Among the entries below, how many lines contain "problem"? Answer with the number only.
============
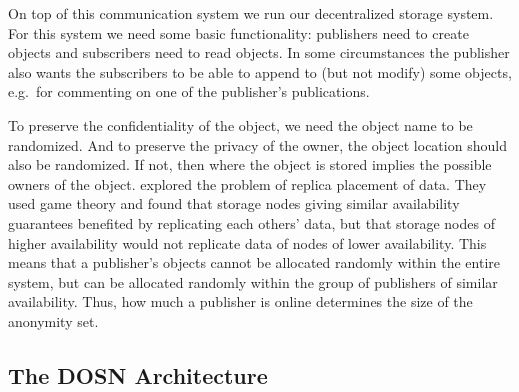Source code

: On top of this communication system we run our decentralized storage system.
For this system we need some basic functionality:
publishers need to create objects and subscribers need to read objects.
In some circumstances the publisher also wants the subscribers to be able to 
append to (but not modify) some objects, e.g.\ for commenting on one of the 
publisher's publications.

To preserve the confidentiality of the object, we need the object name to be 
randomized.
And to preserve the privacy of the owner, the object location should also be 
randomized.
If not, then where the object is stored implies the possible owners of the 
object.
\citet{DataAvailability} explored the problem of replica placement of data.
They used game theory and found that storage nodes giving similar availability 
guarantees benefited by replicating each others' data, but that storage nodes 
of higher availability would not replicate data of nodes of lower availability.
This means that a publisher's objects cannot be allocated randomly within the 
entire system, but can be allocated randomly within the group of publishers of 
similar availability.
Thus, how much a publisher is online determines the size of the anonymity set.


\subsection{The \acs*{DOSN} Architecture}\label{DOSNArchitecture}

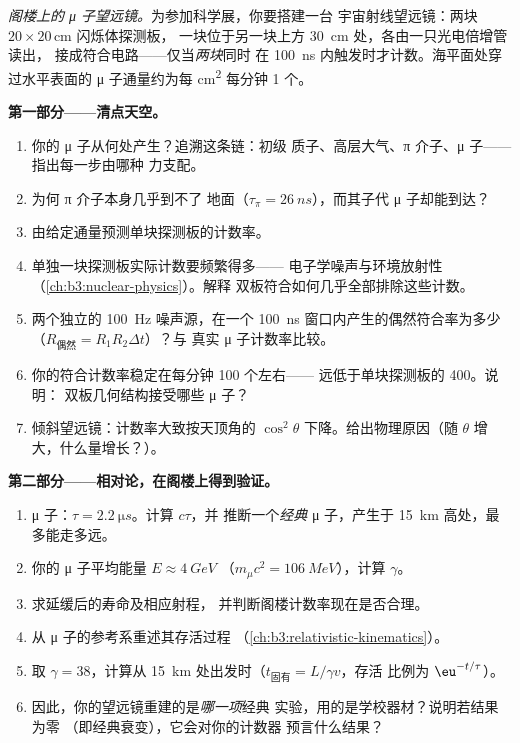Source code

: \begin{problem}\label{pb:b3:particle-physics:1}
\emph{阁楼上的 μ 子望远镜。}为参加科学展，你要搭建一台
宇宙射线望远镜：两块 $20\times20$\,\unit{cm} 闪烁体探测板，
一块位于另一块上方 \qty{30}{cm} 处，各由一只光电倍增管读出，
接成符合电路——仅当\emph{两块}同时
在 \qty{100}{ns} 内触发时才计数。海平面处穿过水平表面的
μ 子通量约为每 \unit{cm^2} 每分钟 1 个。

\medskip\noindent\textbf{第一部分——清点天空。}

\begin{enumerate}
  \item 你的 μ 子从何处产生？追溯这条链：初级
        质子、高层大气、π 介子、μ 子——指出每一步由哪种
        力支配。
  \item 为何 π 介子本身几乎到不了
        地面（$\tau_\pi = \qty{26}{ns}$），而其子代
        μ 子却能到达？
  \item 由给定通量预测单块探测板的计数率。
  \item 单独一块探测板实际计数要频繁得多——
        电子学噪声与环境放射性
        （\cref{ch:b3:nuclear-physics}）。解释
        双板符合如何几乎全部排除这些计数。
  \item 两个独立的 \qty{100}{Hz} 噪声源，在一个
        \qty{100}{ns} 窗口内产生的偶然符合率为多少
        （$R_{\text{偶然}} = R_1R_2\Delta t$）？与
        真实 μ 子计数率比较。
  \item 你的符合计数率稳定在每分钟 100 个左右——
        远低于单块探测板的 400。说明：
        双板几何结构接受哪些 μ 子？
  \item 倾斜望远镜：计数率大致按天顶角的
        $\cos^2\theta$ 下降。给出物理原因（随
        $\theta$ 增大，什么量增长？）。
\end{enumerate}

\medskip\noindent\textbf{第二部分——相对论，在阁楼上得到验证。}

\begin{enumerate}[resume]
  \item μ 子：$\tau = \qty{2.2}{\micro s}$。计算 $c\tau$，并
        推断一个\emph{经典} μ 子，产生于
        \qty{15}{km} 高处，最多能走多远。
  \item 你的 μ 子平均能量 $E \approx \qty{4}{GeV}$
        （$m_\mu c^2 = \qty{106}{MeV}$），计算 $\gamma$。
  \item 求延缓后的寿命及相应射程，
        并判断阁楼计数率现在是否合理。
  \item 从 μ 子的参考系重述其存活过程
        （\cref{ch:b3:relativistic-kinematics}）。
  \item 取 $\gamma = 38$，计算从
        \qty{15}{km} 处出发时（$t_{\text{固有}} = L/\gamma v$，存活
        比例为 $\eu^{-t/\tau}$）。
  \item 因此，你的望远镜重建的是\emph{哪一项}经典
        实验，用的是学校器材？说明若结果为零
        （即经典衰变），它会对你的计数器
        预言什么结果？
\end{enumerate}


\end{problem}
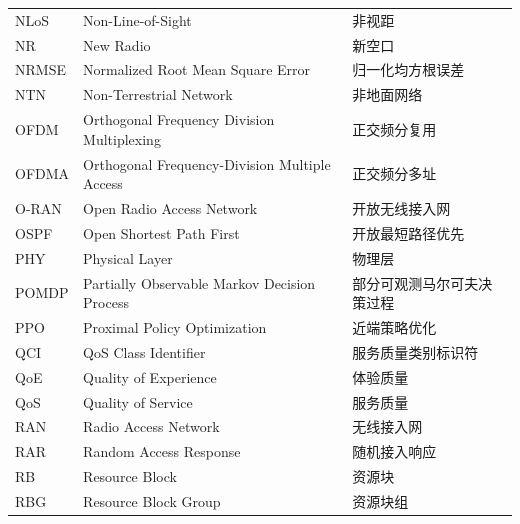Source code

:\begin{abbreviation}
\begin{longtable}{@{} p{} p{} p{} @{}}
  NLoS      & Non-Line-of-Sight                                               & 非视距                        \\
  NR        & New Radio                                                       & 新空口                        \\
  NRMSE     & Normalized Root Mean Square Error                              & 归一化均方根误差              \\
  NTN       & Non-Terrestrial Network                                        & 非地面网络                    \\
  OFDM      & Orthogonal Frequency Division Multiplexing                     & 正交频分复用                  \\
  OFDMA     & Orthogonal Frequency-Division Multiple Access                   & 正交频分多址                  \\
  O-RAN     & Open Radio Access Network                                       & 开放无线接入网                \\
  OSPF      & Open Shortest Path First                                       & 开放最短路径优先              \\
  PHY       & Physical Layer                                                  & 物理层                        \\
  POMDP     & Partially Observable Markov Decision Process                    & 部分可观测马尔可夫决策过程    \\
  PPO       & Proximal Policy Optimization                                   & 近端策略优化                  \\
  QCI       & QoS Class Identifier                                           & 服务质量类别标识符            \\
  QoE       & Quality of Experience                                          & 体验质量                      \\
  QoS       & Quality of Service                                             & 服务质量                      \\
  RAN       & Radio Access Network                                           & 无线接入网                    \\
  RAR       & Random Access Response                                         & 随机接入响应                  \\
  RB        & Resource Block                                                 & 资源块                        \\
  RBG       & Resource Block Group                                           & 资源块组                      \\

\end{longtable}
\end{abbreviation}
============
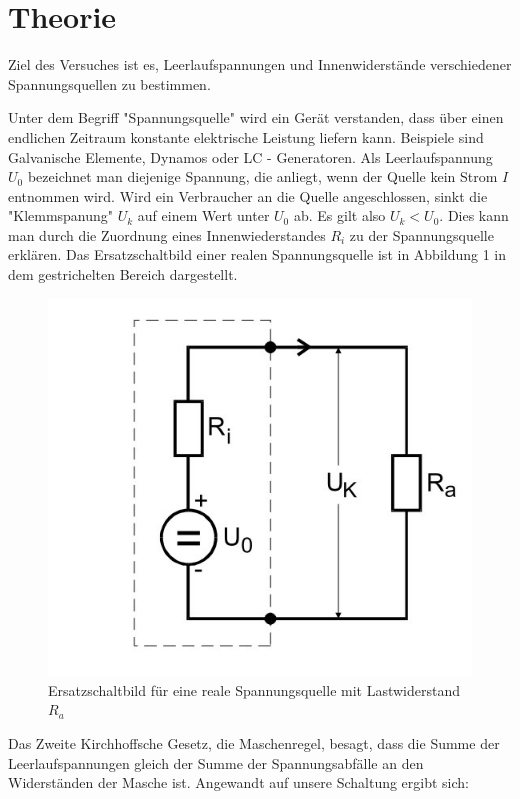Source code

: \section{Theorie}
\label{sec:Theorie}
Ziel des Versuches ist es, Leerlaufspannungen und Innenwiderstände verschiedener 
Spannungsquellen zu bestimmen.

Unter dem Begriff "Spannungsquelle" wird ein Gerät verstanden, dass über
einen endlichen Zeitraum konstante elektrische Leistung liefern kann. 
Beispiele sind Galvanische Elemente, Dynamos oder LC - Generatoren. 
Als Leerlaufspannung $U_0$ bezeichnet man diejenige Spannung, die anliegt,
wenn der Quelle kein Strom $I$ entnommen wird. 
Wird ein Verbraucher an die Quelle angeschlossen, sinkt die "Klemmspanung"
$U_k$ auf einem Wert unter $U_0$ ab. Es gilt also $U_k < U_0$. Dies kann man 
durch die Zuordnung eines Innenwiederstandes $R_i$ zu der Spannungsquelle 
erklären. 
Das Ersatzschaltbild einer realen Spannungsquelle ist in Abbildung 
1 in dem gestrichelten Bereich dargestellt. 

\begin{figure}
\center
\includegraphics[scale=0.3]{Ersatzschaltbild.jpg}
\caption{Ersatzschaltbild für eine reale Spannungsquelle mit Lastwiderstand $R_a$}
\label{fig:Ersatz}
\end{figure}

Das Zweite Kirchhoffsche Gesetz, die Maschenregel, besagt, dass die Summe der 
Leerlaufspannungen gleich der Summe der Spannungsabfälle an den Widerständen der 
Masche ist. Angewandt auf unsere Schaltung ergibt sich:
============
Solution below: 3